Problem to solve:
Copy each line from the entries that the word "hull" appears in.

Data records:
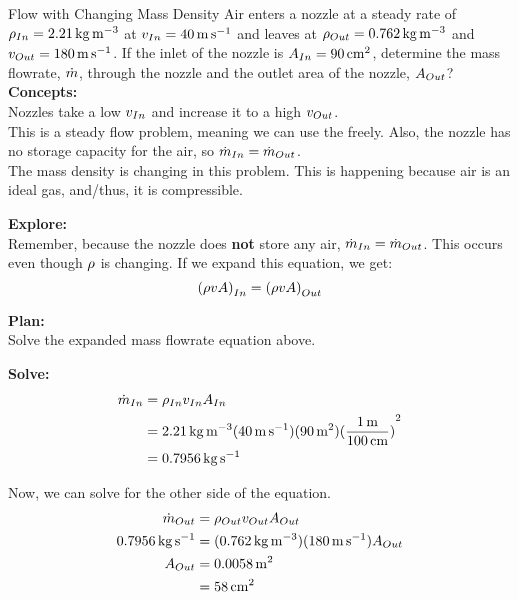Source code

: \begin{example}{Flow with Changing Mass Density}
  Air enters a nozzle at a steady rate of $\rho_{In} = \SI{2.21}{\kilo\gram\per\cubic\meter}$ at $v_{In} = \SI{40}{\meter\per\second}$ and leaves at $\rho_{Out} = \SI{0.762}{\kilo\gram\per\cubic\meter}$ and $v_{Out} = \SI{180}{\meter\per\second}$.
  If the inlet of the nozzle is $A_{In} = \SI{90}{\square\centi\meter}$, determine the mass flowrate, $\dot{m}$, through the nozzle and the outlet area of the nozzle, $A_{Out}$?
  \tcblower{}
  \textbf{Concepts:} \\
  Nozzles take a low $v_{In}$ and increase it to a high $v_{Out}$. \\
  This is a steady flow problem, meaning we can use the  freely.
  Also, the nozzle has no storage capacity for the air, so $\dot{m}_{In} = \dot{m}_{Out}$. \\
  The mass density is changing in this problem.
  This is happening because air is an ideal gas, and/thus, it is compressible.

  \textbf{Explore:} \\
  Remember, because the nozzle does \textbf{not} store any air, $\dot{m}_{In} = \dot{m}_{Out}$.
  This occurs even though $\rho$ is changing.
  If we expand this equation, we get:
  \begin{equation*}
    {(\ensuremath{\rho}\ensuremath{v}\ensuremath{A})}_{In} = {(\rho v A)}_{Out}
  \end{equation*}

  \textbf{Plan:} \\
  Solve the expanded mass flowrate equation above.

  \textbf{Solve:} \\
  \begin{align*}
    \dot{m}_{In} &= \rho_{In} v_{In} A_{In} \\
                          &= \SI{2.21}{\kilo\gram\per\meter\cubed} (\SI{40}{\meter\per\second}) (\SI{90}{\meter\squared}) {(\frac{\SI{1}{\meter}}{\SI{100}{\centi\meter}})}^{2} \\
    &= \SI{0.7956}{\kilo\gram\per\second}
  \end{align*}

  Now, we can solve for the other side of the equation.
  \begin{align*}
    \dot{m}_{Out} &= \rho_{Out} v_{Out} A_{Out} \\
    \SI{0.7956}{\kilo\gram\per\second} &= (\SI{0.762}{\kilo\gram\per\meter\cubed}) (\SI{180}{\meter\per\second}) A_{Out} \\
    A_{Out} &= \SI{0.0058}{\meter\squared} \\
                           &= \SI{58}{\centi\meter\squared}
  \end{align*}


\end{example}
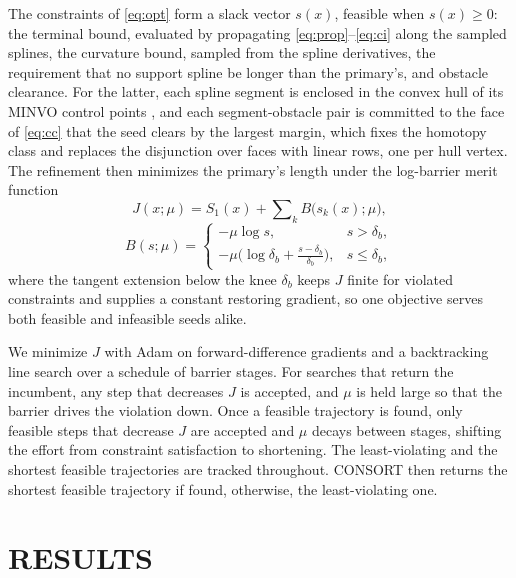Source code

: \documentclass[letterpaper, 10 pt, conference]{ieeeconf}
\theoremstyle{remark}
\begin{document}
The constraints of \eqref{eq:opt} form a slack vector $s(x)$, feasible when
$s(x) \ge 0$: the terminal bound, evaluated by propagating
\eqref{eq:prop}--\eqref{eq:ci} along the sampled splines, the curvature
bound, sampled from the spline derivatives, the requirement that no support
spline be longer than the primary's, and obstacle clearance. For the latter,
each spline segment is enclosed in the convex hull of its MINVO control
points \cite{tordesillas2022minvo}, and each segment-obstacle pair is
committed to the face of \eqref{eq:cc} that the seed clears by the largest
margin, which fixes the homotopy class and replaces the disjunction over
faces with linear rows, one per hull vertex. The refinement then minimizes
the primary's length under the log-barrier merit function
\begin{equation}
  J(x;\mu) = S_1(x) + \sum\nolimits_k B\big(s_k(x);\mu\big),
  \label{eq:merit}
\end{equation}
\begin{equation}
  B(s;\mu) =
  \begin{cases}
    -\mu \log s, & s > \delta_b, \\[2pt]
    -\mu \big( \log\delta_b + \tfrac{s-\delta_b}{\delta_b} \big), & s \le \delta_b,
  \end{cases}
  \label{eq:barrier}
\end{equation}
where the tangent extension below the knee $\delta_b$ keeps $J$ finite for
violated constraints and supplies a constant restoring gradient, so one
objective serves both feasible and infeasible seeds alike.

We minimize $J$ with Adam \cite{kingma2015adam} on forward-difference
gradients and a backtracking line search over a schedule of barrier stages.
For searches that return the incumbent, any step that decreases $J$ is accepted, and $\mu$ is held
large so that the barrier drives the violation down. Once a feasible trajectory is found,
only feasible steps that decrease $J$ are
accepted and $\mu$ decays between stages, shifting the effort from
constraint satisfaction to shortening. The least-violating and the shortest
feasible trajectories are tracked throughout. CONSORT then returns the shortest feasible 
trajectory if found, otherwise, the least-violating one.
\section{RESULTS}
\label{sec:results}
\end{document}
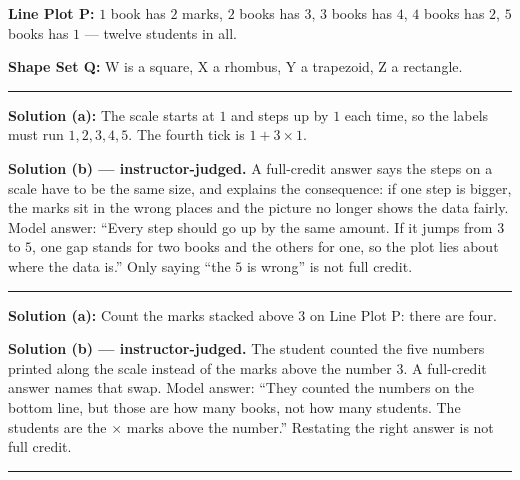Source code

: \documentclass[12pt]{article}
\begin{document}


\noindent\textbf{Line Plot P:} $1$ book has $2$ marks, $2$ books has $3$, $3$ books has $4$,
$4$ books has $2$, $5$ books has $1$ --- twelve students in all.\par
\noindent\textbf{Shape Set Q:} W is a square, X a rhombus, Y a trapezoid, Z a rectangle.

\vspace{0.15cm}\noindent\rule{\linewidth}{0.4pt}


\textbf{Solution (a):} The scale starts at $1$ and steps up by $1$ each time, so the labels must run
$1, 2, 3, 4, 5$. The fourth tick is $1 + 3 \times 1$. 

\textbf{Solution (b) --- instructor-judged.} A full-credit answer says the steps on a scale have to be
the same size, and explains the consequence: if one step is bigger, the marks sit in the wrong places
and the picture no longer shows the data fairly. Model answer: ``Every step should go up by the same
amount. If it jumps from $3$ to $5$, one gap stands for two books and the others for one, so the plot
lies about where the data is.'' Only saying ``the $5$ is wrong'' is not full credit.

\vspace{0.15cm}\noindent\rule{\linewidth}{0.2pt}


\textbf{Solution (a):} Count the marks stacked above $3$ on Line Plot P: there are four. 

\textbf{Solution (b) --- instructor-judged.} The student counted the five numbers printed along the
scale instead of the marks above the number $3$. A full-credit answer names that swap. Model answer:
``They counted the numbers on the bottom line, but those are how many books, not how many students.
The students are the $\times$ marks above the number.'' Restating the right answer is not full credit.

\vspace{0.15cm}\noindent\rule{\linewidth}{0.2pt}

\end{document}
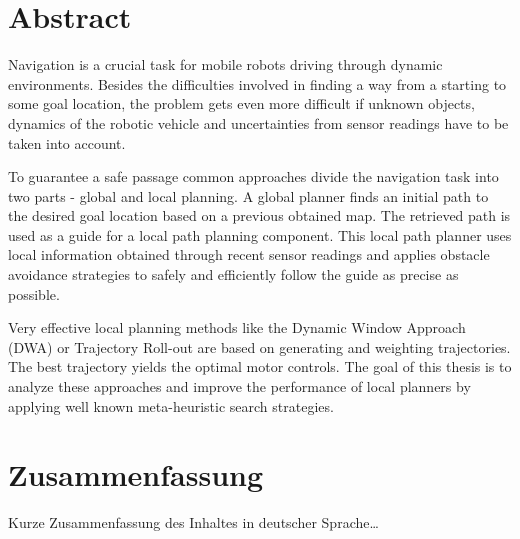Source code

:\begingroup
\let\clearpage\relax
\let\cleardoublepage\relax
\let\cleardoublepage\relax

\chapter*{Abstract}
Navigation is a crucial task for mobile robots driving through dynamic environments.
Besides the difficulties involved in finding a way from a starting to some goal location, the problem gets even more difficult if unknown objects, dynamics of the robotic vehicle and uncertainties from sensor readings have to be taken into account.

To guarantee a safe passage common approaches divide the navigation task into two parts - global and local planning.
A global planner finds an initial path to the desired goal location based on a previous obtained map. The retrieved path is used as a guide for a local path planning component.
This local path planner uses local information obtained through recent sensor readings and applies obstacle avoidance strategies to safely and efficiently follow the guide as precise as possible. 

Very effective local planning methods like the Dynamic Window Approach (DWA) or Trajectory Roll-out are based on generating and weighting trajectories.
The best trajectory yields the optimal motor controls.
The goal of this thesis is to analyze these approaches and improve the performance of local planners by applying well known meta-heuristic search strategies. 





\vfill
\newpage

\chapter*{Zusammenfassung}
Kurze Zusammenfassung des Inhaltes in deutscher Sprache\dots


\endgroup			

\vfill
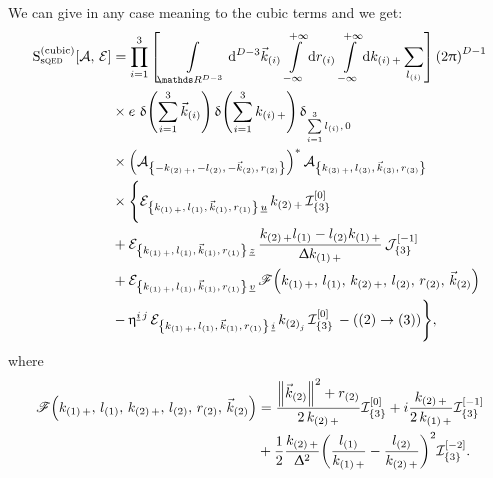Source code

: We can give in any case meaning to the cubic terms
and we get:\footnotemark{}
\begin{equation}
  \begin{split}
    \rS_{\text{s}\qed}^{(\text{cubic})}\qty[ \cA,\, \cE ]
    & =
    \finiteprod{i}{1}{3}
    \qty[%
      \int\limits_{\R^{D-3}} \dd[D-3]{\vec{k}_{\qty(i)}}\,
      \infinfint{r_{\qty(i)}}\,
      \infinfint{k_{\qty(i)\, +}}
      \sum_{l_{\qty(i)}}
    ]\,
    \qty(2\pi)^{D-1}
    \\
    & \times
    e~
    \delta\qty(\finitesum{i}{1}{3} \vec{k}_{\qty(i)})\,
    \delta\qty(\finitesum{i}{1}{3} k_{\qty(i)\, +})\,
    \delta_{\finitesum{i}{1}{3} l_{\qty(i)},\, 0}\,
    \\
    & \times
    \qty(\cA_{\mkmkrN{2}})^*\, \cA_{\kmkrN{3}}
    \\
    & \times
    \Biggl\lbrace
      \polN{u}{1}\,
      k_{\qty(2)\, +}\,
      \cI_{\qty{3}}^{\qty[0]}
      \\
      & +
      \polN{z}{1}\,
      \frac{%
        k_{\qty(2)\, +} l_{\qty(1)}
        -
        l_{\qty(2)} k_{\qty(1)\, +}
      }{\Delta k_{\qty(1)\, +}}\,
      \cJ_{\qty{3}}^{\qty[-1]}
      \\
      & +
      \polN{v}{1}\,
      \ccF\qty(k_{\qty(1)\, +},\, l_{\qty(1)},\, k_{\qty(2)\, +},\, l_{\qty(2)},\, r_{\qty(2)},\, \vec{k}_{\qty(2)})
      \\
      & -
      \eta^{\underi\, j}\,
      \polN{i}{1}\,
      k_{\qty(2)_j}\,
      \cI_{\qty{3}}^{\qty[0]}\,
      -
      \qty( \qty(2) \rightarrow \qty(3) )
    \Biggr\rbrace,
  \label{eq:sQED_cubic_final}   
  \end{split}
\end{equation}
where
\begin{equation}
  \begin{split}
    \ccF\qty(k_{\qty(1)\, +},\, l_{\qty(1)},\, k_{\qty(2)\, +},\, l_{\qty(2)},\, r_{\qty(2)},\, \vec{k}_{\qty(2)})
    & =
    \frac{\norm{\vec{k}_{\qty(2)}}^2 + r_{\qty(2)}}{2\, k_{\qty(2)\, +}} \cI_{\qty{3}}^{\qty[0]}
    +
    i
    \frac{k_{\qty(2)\, +}}{2\, k_{\qty(1)\, +}}
    \cI_{\qty{3}}^{\qty[-1]}
    \\
    & +
    \frac{1}{2} \frac{k_{\qty(2)\, +}}{\Delta^2}
    \qty(%
      \frac{l_{\qty(1)}}{k_{\qty(1)\, +}}
      -
      \frac{l_{\qty(2)}}{k_{\qty(2)\, +}}
    )^2
    \cI_{\qty{3}}^{\qty[-2]}.
  \end{split}
\end{equation}
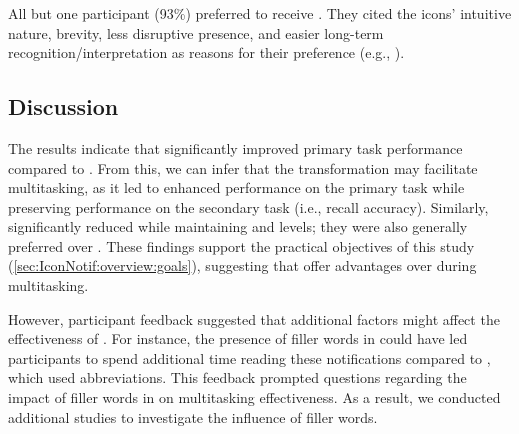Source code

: \subsubsection*{\Satisfaction{}}
\label{sec:IconNotif:study1:satisfaction_parameter}

All but one participant (93\%) preferred to receive . They cited the icons' intuitive nature, brevity, less disruptive presence, and easier long-term recognition/interpretation as reasons for their preference (e.g., ). 


\subsection{Discussion}
\label{sec:IconNotif:study1:discussion}

The results indicate that  significantly improved primary task performance compared to . From this, we can infer that the transformation may facilitate multitasking, as it led to enhanced performance on the primary task while preserving performance on the secondary task (i.e., recall accuracy). Similarly,  significantly reduced \Interruption{} while maintaining \Reaction{} and \Comprehension{} levels; they were also generally preferred over . These findings support the practical objectives of this study (\autoref{sec:IconNotif:overview:goals}), suggesting that  offer advantages over  during multitasking.

However, participant feedback suggested that additional factors might affect the effectiveness of . For instance, the presence of filler words in  could have led participants to spend additional time reading these notifications compared to , which used abbreviations. This feedback prompted questions regarding the impact of filler words in  on multitasking effectiveness. As a result, we conducted additional studies to investigate the influence of filler words.

















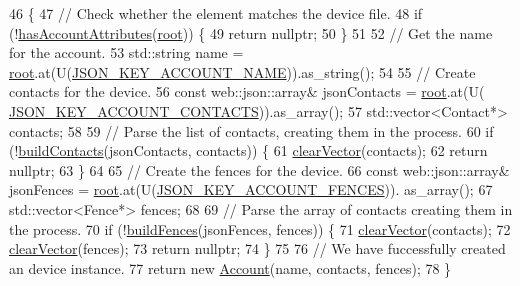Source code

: \begin{DoxyCode}
46 \{
47     \textcolor{comment}{// Check whether the element matches the device file.}
48     \textcolor{keywordflow}{if} (!\hyperlink{class_account_builder_a6161184b277a8055ccab47411b14d195}{hasAccountAttributes}(\hyperlink{class_account_builder_a7fcd16decc7765ef0a5fbea02fa56877}{root})) \{
49         \textcolor{keywordflow}{return} \textcolor{keyword}{nullptr};
50     \}
51 
52     \textcolor{comment}{// Get the name for the account.}
53     std::string name = \hyperlink{class_account_builder_a7fcd16decc7765ef0a5fbea02fa56877}{root}.at(U(\hyperlink{_account_8h_ac2f820be22c4390a71ec34abe54694c5}{JSON\_KEY\_ACCOUNT\_NAME})).as\_string();
54 
55     \textcolor{comment}{// Create contacts for the device.}
56     \textcolor{keyword}{const} web::json::array& jsonContacts = \hyperlink{class_account_builder_a7fcd16decc7765ef0a5fbea02fa56877}{root}.at(U(
      \hyperlink{_account_8h_a9a5dc301a4b04c85ce3b865530cd6ca7}{JSON\_KEY\_ACCOUNT\_CONTACTS})).as\_array();
57     std::vector<Contact*> contacts;
58 
59     \textcolor{comment}{// Parse the list of contacts, creating them in the process.}
60     \textcolor{keywordflow}{if} (!\hyperlink{class_account_builder_aa3af3cf2501508d76ee3f7140deeba80}{buildContacts}(jsonContacts, contacts)) \{
61         \hyperlink{class_account_builder_aad3332b566e26b4b92215bf6500b26b6}{clearVector}(contacts);
62         \textcolor{keywordflow}{return} \textcolor{keyword}{nullptr};
63     \}
64 
65     \textcolor{comment}{// Create the fences for the device.}
66     \textcolor{keyword}{const} web::json::array& jsonFences = \hyperlink{class_account_builder_a7fcd16decc7765ef0a5fbea02fa56877}{root}.at(U(\hyperlink{_account_8h_a83ba8a12dba5582a5a125d3ced877c6e}{JSON\_KEY\_ACCOUNT\_FENCES})).
      as\_array();
67     std::vector<Fence*> fences;
68 
69     \textcolor{comment}{// Parse the array of contacts creating them in the process.}
70     \textcolor{keywordflow}{if} (!\hyperlink{class_account_builder_a1992add0c2ab404664d4cbae326c6ec7}{buildFences}(jsonFences, fences)) \{
71         \hyperlink{class_account_builder_aad3332b566e26b4b92215bf6500b26b6}{clearVector}(contacts);
72         \hyperlink{class_account_builder_aad3332b566e26b4b92215bf6500b26b6}{clearVector}(fences);
73         \textcolor{keywordflow}{return} \textcolor{keyword}{nullptr};
74     \}
75 
76     \textcolor{comment}{// We have fuccessfully created an device instance.}
77     \textcolor{keywordflow}{return} \textcolor{keyword}{new} \hyperlink{class_account}{Account}(name, contacts, fences);
78 \}
\end{DoxyCode}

Solution to the problem:
each spline segment is enclosed in the convex hull of its MINVO control
faces with linear rows, one per hull vertex. The refinement then minimizes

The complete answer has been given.